Despite all the possible consequences, three forced laborers in Hohenheim attempted to escape.
The details of their stories remain a mystery. At least two of them were recaptured later by the National Socialists, however: The French prisoner of war Alfred Meger, who had worked in the Hohenheim Horticultural School for 17 months, turned up again only a few months later as a forced laborer at the Wieland factories in Ulm. The Croatian Marco Varenina, who worked for four months in Hohenheim’s Dairy for Research and Training, was an inmate of the concentration camp Dachau’s Starnberger camp in 1945.
Nothing is known about what happened to the third escapee, Marko Ratkovic, who had also previously worked in the Dairy.
From Forced Laborers to Displaced Persons
After the French troops marched into Hohenheim and Germany’s capitulation shortly thereafter, only some of the former forced laborers returned to their home countries.

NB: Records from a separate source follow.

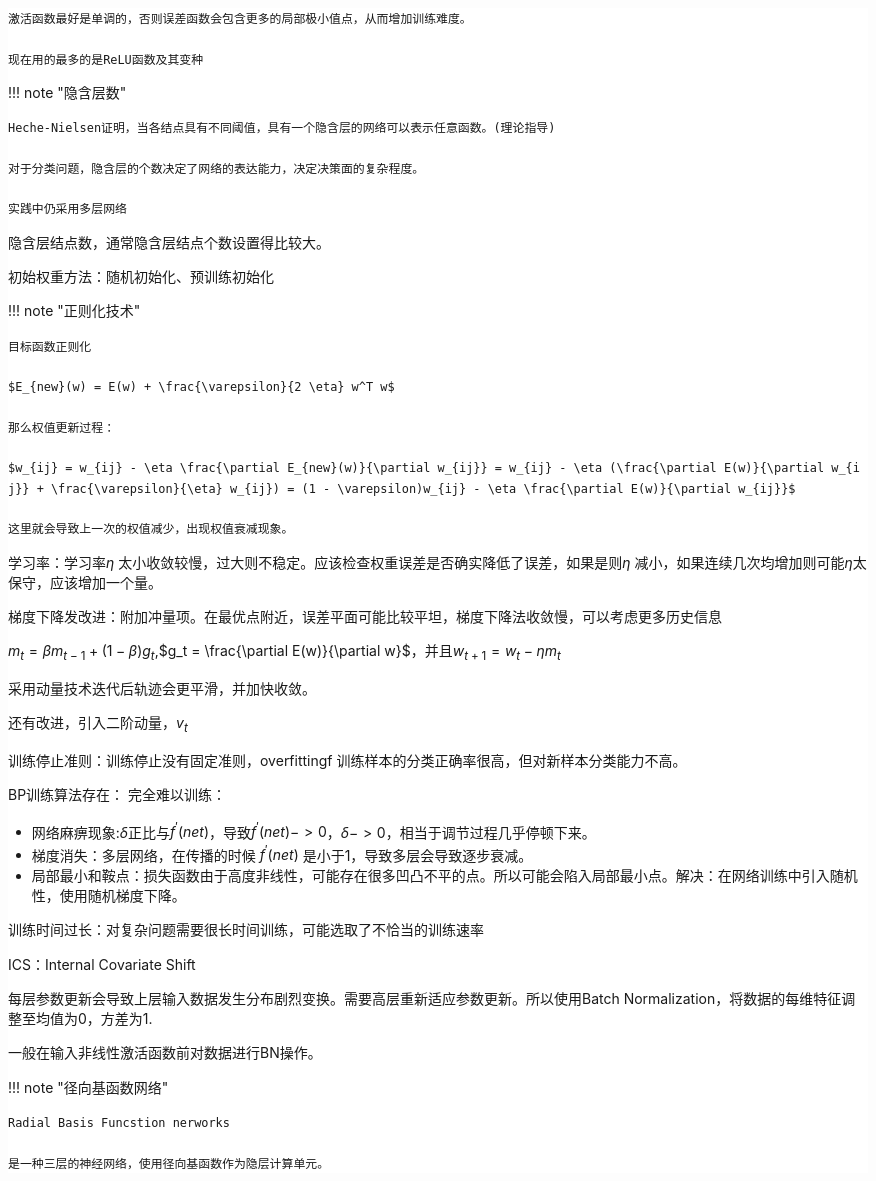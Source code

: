    激活函数最好是单调的，否则误差函数会包含更多的局部极小值点，从而增加训练难度。

    现在用的最多的是ReLU函数及其变种


!!! note "隐含层数"

    Heche-Nielsen证明，当各结点具有不同阈值，具有一个隐含层的网络可以表示任意函数。(理论指导)

    对于分类问题，隐含层的个数决定了网络的表达能力，决定决策面的复杂程度。

    实践中仍采用多层网络

隐含层结点数，通常隐含层结点个数设置得比较大。

初始权重方法：随机初始化、预训练初始化

!!! note "正则化技术"

    目标函数正则化

    $E_{new}(w) = E(w) + \frac{\varepsilon}{2 \eta} w^T w$

    那么权值更新过程：

    $w_{ij} = w_{ij} - \eta \frac{\partial E_{new}(w)}{\partial w_{ij}} = w_{ij} - \eta (\frac{\partial E(w)}{\partial w_{ij}} + \frac{\varepsilon}{\eta} w_{ij}) = (1 - \varepsilon)w_{ij} - \eta \frac{\partial E(w)}{\partial w_{ij}}$

    这里就会导致上一次的权值减少，出现权值衰减现象。

学习率：学习率$\eta$ 太小收敛较慢，过大则不稳定。应该检查权重误差是否确实降低了误差，如果是则$\eta$ 减小，如果连续几次均增加则可能$\eta$太保守，应该增加一个量。

梯度下降发改进：附加冲量项。在最优点附近，误差平面可能比较平坦，梯度下降法收敛慢，可以考虑更多历史信息

$m_t = \beta m_{t-1} + (1 - \beta)g_t$,$g_t = \frac{\partial E(w)}{\partial w}$，并且$w_{t+1} = w_t - \eta m_t$

采用动量技术迭代后轨迹会更平滑，并加快收敛。

还有改进，引入二阶动量，$v_t$

训练停止准则：训练停止没有固定准则，overfittingf 训练样本的分类正确率很高，但对新样本分类能力不高。

BP训练算法存在：
完全难以训练：

- 网络麻痹现象:$\delta$正比与$f^{'}(net)$，导致$f^{'}(net) -> 0$，$\delta -> 0$，相当于调节过程几乎停顿下来。
- 梯度消失：多层网络，在传播的时候 $f^{'}(net)$ 是小于1，导致多层会导致逐步衰减。
- 局部最小和鞍点：损失函数由于高度非线性，可能存在很多凹凸不平的点。所以可能会陷入局部最小点。解决：在网络训练中引入随机性，使用随机梯度下降。

训练时间过长：对复杂问题需要很长时间训练，可能选取了不恰当的训练速率

ICS：Internal Covariate Shift

每层参数更新会导致上层输入数据发生分布剧烈变换。需要高层重新适应参数更新。所以使用Batch Normalization，将数据的每维特征调整至均值为0，方差为1.

一般在输入非线性激活函数前对数据进行BN操作。

!!! note "径向基函数网络"

    Radial Basis Funcstion nerworks

    是一种三层的神经网络，使用径向基函数作为隐层计算单元。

“Besides those who were sick and had previously been inmates of concentration camps, in the post-war years especially people from Ukraine and Armenia stayed in Hohenheim, as their states had lost their sovereignty. In the Soviet Union, some of them might have once again faced imprisonment,” explained Waller. “Even though they lost their home and self-determination, the abducted men and women sometimes found partners during the war years and had children. After the war, some of them hoped for a better life and prepared to emigrate to the USA or Australia.”
The US military administration required the College to provide room and board for the former forced laborers. The lack of a sense of wrongdoing becomes very obvious here, as the numerous letters of complaint from the Transitional President Adolf Münzinger to the responsible commander in 1945 show.
The commander’s response was very clear, however:
“This office is absolutely aware of the difficulties arising from the presence of abducted persons in the city of Stuttgart. However, since these people were brought against their will to Germany by Germans and were then overworked, underfed, mistreated and in many cases tortured, their families torn apart, their houses destroyed, were demoralized, etc., we are of the opinion that any hardship arising for the German population is insignificant in comparison.”
In the following decades, the chapter “forced laborers” was not brought up at the College.